Last week, the guys who run the company I work at pulled me aside to let me know that my boss has taken on a new role within the company, and now I’ve taken her job for the time being. So it seems I’m in management all of a sudden, which frankly is constantly on the edge of introducing me to the world of work-induced dihorrhea.
Work is… challenging at the moment. We’ve recently moved premises, and there’s somewhat of a backlog at the moment. I’ve been working crazily all weekend, and feel like puking most of the time trying to work out how we’re going to rescue ourselves from this. I guess it’s nothing that can’t be overcome with hard work. And frankly? Masturbation is one of the only meditation techniques that seems to work for me, but beating off furiously under the desk every five minutes could prove difficult (I mean, my desk is one of the first you see when you walk into the office, and all).
It seems that Carolyn from The Apprentice can now be added to my small list of “Women I Could Curiously Engage in Intimate Relations With”. For once, it’s not my seriously misguided fascination with breasts, but her ability to wallop a Bible’s worth of fury simply by moving her eyebrow a few millimetres and affixing her mouth into something that looks like a cat’s anus.

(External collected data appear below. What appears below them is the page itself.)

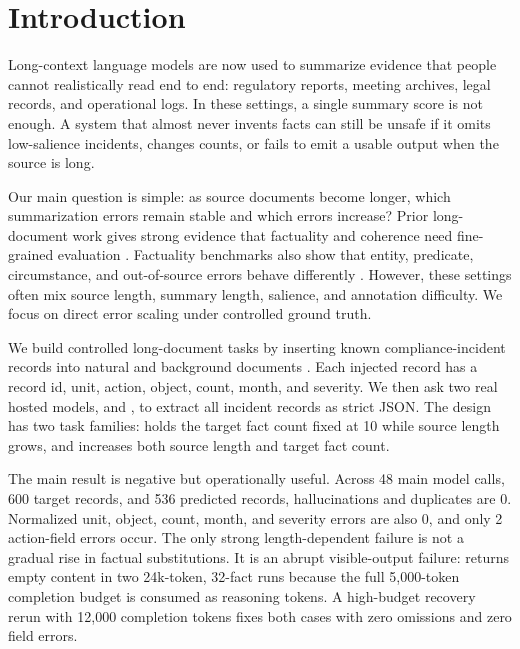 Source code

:\section{Introduction}
\label{sec:introduction}

Long-context language models are now used to summarize evidence that people cannot realistically read end to end: regulatory reports, meeting archives, legal records, and operational logs. In these settings, a single summary score is not enough. A system that almost never invents facts can still be unsafe if it omits low-salience incidents, changes counts, or fails to emit a usable output when the source is long.

Our main question is simple: as source documents become longer, which summarization errors remain stable and which errors increase? Prior long-document work gives strong evidence that factuality and coherence need fine-grained evaluation \cite{chang2023booookscore,bishop2024longdocfactscore}. Factuality benchmarks also show that entity, predicate, circumstance, and out-of-source errors behave differently \cite{pagnoni2021frank,tang2023aggrefact}. However, these settings often mix source length, summary length, salience, and annotation difficulty. We focus on direct error scaling under controlled ground truth.

We build controlled long-document tasks by inserting known compliance-incident records into natural \qmsum and \govreport background documents \cite{zhong2021qmsum,huang2021govreport}. Each injected record has a record id, unit, action, object, count, month, and severity. We then ask two real hosted models, \gptfourmini and \gptfivemini, to extract all incident records as strict JSON. The design has two task families: \fixedload holds the target fact count fixed at 10 while source length grows, and \scaledload increases both source length and target fact count.

The main result is negative but operationally useful. Across 48 main model calls, 600 target records, and 536 predicted records, hallucinations and duplicates are 0. Normalized unit, object, count, month, and severity errors are also 0, and only 2 action-field errors occur. The only strong length-dependent failure is not a gradual rise in factual substitutions. It is an abrupt visible-output failure: \gptfivemini returns empty content in two 24k-token, 32-fact runs because the full 5,000-token completion budget is consumed as reasoning tokens. A high-budget recovery rerun with 12,000 completion tokens fixes both cases with zero omissions and zero field errors.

She fucking hates everyone on that show, and she’s not afraid to say it. Lordy, I love her. It seems she has a book, too – maybe she can teach me how to work out management without constantly pooing my pants.
Briefly, on the topic of reality TV, I’ve been watching Survivor for the first time this series. You know how you pick your favourite little contestant on shows such as these, and mentally egg them on, usually because they’re the hottest? For some reason, I’m seriously fixated with Judd. And I know, I know, he’s a dumb fat meathead, who I noticed managed to invent the word “maletosterone” on the last episode. There’s no reasonable explanation why I’m so obsessed, except for him making ridiculous yet slightly hot comments like that. (Bear in mind, however, that I’ve previously loudly mentioned that I’m also in love with the butch Home Hardware dog).
Okay, I have to get ready for work. Maletosterone is the key to not freaking out about work. Maletosterone ahoy.